Who am I comparing my things to? More importantly, why? It only makes me unhappy and frustrated. But yet, we all still compare ourselves with others, measuring our lives against others with those are measuring themselves against us. It’s a wicked and vicious cycle. Staying present in the moment is hard.
LAF also makes a good point in this post about how we don’t really talk about the awesome stuff that we *are* doing and getting our shit together. We never want to be seen as humble bragging but in the end, who else is going to laud our accomplishments unless we do just a little bit of legwork from time to time?
Every year, I struggle with my performance review at work. One of the questions essentially asks, what good did we do this year? (Of course, it’s *not* phrased like this, but you know what I mean.) I struggle to think of anything to write for this question and in reality I sure as hell did a lot of good this past fiscal year. But because of my shyness or culture, I don’t brag about what I did. It’s just not in my nature.
I may not write the best posts, color precisely in the lines or have *all* of my shit together.

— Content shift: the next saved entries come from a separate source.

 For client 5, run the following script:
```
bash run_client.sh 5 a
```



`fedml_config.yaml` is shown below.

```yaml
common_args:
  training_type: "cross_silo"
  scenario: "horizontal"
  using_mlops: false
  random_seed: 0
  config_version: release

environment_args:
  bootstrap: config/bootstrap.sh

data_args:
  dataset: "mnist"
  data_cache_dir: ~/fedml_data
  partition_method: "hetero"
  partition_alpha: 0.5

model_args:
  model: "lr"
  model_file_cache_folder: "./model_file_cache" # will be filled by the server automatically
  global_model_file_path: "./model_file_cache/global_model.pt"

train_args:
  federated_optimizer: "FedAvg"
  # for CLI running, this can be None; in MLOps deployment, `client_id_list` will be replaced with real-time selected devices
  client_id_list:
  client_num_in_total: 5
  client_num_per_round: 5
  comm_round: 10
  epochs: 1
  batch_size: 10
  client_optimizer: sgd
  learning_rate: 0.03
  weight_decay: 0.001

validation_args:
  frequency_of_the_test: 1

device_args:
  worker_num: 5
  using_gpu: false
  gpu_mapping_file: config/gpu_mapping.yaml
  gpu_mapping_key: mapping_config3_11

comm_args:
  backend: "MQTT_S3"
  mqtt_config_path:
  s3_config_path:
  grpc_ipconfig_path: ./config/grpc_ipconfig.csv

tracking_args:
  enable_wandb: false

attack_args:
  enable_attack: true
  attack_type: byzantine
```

Oh, my god, Charlie, you *are* all over the place. Sorry. See? I don’t have my shit together. But so many people at work consider me the go-to person to answer their questions. I don’t understand but whatever, I’m just doing my job. There you go, this is why I can never think of anything good to say about myself during my performance reviews. Everything that I do is just part of my job….even if it’s not really part of my job.
Like LAF, my life is messy but it’s not a mess. My life is complicated, but then again, so is everyone’s lives.
(Did I have a plan for this post? Possibly. Do I have it now? Nope.)